▸ What you should do:
Transcribe the material from its first line onward, ending with the line that contains "首先给出我们预期的 3D 标签云的样子。" and adding nothing beyond it.
━━━ Exercise data
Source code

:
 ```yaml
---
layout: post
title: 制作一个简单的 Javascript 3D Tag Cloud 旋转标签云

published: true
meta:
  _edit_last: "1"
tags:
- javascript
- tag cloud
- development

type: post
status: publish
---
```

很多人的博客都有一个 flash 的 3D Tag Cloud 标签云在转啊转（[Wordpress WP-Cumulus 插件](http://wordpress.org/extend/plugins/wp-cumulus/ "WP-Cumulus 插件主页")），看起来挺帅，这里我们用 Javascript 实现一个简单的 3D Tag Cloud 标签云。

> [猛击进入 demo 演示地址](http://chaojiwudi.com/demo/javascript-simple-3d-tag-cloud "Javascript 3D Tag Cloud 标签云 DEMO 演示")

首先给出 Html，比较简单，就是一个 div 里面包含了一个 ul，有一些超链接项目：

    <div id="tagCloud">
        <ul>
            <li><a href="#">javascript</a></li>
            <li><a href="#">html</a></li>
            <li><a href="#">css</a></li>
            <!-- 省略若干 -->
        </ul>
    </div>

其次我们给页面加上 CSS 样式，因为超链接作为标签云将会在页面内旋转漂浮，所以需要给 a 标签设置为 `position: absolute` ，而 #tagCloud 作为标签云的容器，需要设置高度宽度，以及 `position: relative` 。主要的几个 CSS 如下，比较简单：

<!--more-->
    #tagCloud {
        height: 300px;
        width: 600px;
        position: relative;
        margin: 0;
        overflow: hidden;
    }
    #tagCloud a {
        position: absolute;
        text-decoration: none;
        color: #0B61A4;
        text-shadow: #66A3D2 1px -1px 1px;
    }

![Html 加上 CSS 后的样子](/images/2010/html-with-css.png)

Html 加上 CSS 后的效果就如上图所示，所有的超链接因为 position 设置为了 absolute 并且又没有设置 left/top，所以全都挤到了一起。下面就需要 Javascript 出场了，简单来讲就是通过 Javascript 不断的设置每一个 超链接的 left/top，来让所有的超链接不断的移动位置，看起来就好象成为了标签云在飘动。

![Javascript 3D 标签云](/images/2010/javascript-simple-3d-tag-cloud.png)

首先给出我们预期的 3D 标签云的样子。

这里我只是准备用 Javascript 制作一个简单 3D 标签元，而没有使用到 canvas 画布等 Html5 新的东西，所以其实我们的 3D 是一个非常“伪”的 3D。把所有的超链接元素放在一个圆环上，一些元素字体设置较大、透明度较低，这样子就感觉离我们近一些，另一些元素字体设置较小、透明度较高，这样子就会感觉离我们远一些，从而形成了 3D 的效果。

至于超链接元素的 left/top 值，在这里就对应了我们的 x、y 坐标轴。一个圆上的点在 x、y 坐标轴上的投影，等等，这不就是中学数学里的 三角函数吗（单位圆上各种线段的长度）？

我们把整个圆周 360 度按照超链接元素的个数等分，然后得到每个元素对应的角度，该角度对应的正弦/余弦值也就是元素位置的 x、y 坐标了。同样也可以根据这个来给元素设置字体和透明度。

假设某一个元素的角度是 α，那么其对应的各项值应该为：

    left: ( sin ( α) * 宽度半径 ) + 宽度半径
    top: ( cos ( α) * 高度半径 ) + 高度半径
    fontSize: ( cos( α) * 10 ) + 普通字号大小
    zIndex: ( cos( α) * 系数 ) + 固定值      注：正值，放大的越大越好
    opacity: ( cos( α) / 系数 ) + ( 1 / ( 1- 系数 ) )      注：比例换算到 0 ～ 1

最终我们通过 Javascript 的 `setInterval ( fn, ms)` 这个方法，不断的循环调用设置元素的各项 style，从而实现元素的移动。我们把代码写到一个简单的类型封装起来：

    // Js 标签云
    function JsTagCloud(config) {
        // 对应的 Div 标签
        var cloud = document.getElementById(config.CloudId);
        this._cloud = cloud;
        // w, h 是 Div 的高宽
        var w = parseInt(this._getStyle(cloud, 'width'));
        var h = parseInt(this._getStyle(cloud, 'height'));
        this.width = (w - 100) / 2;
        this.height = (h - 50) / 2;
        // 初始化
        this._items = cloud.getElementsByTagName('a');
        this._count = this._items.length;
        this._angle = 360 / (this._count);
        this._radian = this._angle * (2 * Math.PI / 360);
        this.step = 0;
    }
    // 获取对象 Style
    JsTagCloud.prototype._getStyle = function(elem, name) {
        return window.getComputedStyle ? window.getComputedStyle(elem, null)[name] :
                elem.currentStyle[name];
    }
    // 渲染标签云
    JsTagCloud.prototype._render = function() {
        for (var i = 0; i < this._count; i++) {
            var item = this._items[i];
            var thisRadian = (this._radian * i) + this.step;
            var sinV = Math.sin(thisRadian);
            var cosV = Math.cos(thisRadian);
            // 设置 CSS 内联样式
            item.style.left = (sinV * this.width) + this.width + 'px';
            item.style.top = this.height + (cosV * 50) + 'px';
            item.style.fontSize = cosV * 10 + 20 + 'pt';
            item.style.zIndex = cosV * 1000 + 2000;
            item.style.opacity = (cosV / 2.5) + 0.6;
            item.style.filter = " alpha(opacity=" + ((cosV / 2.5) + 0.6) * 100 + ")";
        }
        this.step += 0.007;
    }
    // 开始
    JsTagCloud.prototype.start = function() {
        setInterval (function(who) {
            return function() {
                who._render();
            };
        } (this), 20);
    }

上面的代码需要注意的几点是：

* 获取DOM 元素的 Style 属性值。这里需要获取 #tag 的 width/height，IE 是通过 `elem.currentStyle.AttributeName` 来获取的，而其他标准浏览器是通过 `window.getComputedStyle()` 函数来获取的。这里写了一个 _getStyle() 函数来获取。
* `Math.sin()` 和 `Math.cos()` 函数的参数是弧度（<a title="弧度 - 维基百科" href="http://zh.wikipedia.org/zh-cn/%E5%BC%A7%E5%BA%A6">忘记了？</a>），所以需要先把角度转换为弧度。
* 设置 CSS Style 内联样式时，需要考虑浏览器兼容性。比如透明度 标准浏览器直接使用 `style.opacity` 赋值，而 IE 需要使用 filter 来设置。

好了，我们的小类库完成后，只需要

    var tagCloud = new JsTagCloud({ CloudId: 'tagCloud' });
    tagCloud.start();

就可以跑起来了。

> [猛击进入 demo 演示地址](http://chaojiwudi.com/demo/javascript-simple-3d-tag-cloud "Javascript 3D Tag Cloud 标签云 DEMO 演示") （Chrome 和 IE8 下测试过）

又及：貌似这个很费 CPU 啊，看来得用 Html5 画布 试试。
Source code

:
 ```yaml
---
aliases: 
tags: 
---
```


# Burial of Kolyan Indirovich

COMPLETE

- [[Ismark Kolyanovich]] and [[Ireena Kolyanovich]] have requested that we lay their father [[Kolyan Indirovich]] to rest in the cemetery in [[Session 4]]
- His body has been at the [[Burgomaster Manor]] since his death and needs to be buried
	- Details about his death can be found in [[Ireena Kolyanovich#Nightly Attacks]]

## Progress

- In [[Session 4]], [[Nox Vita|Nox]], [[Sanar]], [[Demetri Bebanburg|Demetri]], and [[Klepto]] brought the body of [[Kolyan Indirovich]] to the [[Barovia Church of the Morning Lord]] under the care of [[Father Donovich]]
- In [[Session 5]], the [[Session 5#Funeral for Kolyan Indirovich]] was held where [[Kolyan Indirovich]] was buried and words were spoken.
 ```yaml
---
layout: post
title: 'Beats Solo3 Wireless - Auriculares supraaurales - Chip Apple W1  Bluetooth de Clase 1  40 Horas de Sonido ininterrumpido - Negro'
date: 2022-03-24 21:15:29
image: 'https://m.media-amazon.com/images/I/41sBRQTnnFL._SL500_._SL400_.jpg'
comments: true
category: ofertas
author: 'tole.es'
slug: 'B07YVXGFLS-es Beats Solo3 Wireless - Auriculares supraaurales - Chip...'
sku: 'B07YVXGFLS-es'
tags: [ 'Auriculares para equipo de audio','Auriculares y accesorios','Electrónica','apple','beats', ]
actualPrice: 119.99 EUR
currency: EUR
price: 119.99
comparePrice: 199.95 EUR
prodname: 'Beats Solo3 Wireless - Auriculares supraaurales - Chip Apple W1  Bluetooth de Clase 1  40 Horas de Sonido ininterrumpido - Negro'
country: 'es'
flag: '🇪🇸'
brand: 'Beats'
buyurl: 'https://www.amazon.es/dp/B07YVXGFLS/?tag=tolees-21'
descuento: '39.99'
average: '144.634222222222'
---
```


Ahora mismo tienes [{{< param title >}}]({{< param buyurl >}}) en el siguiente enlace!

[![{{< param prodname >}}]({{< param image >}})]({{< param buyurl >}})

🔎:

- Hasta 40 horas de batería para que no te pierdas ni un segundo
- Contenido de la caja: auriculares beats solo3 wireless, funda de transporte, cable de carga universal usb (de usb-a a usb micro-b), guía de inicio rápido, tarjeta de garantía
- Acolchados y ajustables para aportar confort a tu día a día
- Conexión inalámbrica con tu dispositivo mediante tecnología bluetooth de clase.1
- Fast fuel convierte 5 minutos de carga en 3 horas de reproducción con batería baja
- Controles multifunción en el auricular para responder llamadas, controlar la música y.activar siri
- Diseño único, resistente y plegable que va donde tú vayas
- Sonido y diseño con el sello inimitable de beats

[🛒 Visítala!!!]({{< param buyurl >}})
━━━━━━
▸ Solution for this task:
Source code

:
 ```yaml
---
layout: post
title: 制作一个简单的 Javascript 3D Tag Cloud 旋转标签云

published: true
meta:
  _edit_last: "1"
tags:
- javascript
- tag cloud
- development

type: post
status: publish
---
```

很多人的博客都有一个 flash 的 3D Tag Cloud 标签云在转啊转（[Wordpress WP-Cumulus 插件](http://wordpress.org/extend/plugins/wp-cumulus/ "WP-Cumulus 插件主页")），看起来挺帅，这里我们用 Javascript 实现一个简单的 3D Tag Cloud 标签云。

> [猛击进入 demo 演示地址](http://chaojiwudi.com/demo/javascript-simple-3d-tag-cloud "Javascript 3D Tag Cloud 标签云 DEMO 演示")

首先给出 Html，比较简单，就是一个 div 里面包含了一个 ul，有一些超链接项目：

    <div id="tagCloud">
        <ul>
            <li><a href="#">javascript</a></li>
            <li><a href="#">html</a></li>
            <li><a href="#">css</a></li>
            <!-- 省略若干 -->
        </ul>
    </div>

其次我们给页面加上 CSS 样式，因为超链接作为标签云将会在页面内旋转漂浮，所以需要给 a 标签设置为 `position: absolute` ，而 #tagCloud 作为标签云的容器，需要设置高度宽度，以及 `position: relative` 。主要的几个 CSS 如下，比较简单：

<!--more-->
    #tagCloud {
        height: 300px;
        width: 600px;
        position: relative;
        margin: 0;
        overflow: hidden;
    }
    #tagCloud a {
        position: absolute;
        text-decoration: none;
        color: #0B61A4;
        text-shadow: #66A3D2 1px -1px 1px;
    }

![Html 加上 CSS 后的样子](/images/2010/html-with-css.png)

Html 加上 CSS 后的效果就如上图所示，所有的超链接因为 position 设置为了 absolute 并且又没有设置 left/top，所以全都挤到了一起。下面就需要 Javascript 出场了，简单来讲就是通过 Javascript 不断的设置每一个 超链接的 left/top，来让所有的超链接不断的移动位置，看起来就好象成为了标签云在飘动。

![Javascript 3D 标签云](/images/2010/javascript-simple-3d-tag-cloud.png)

首先给出我们预期的 3D 标签云的样子。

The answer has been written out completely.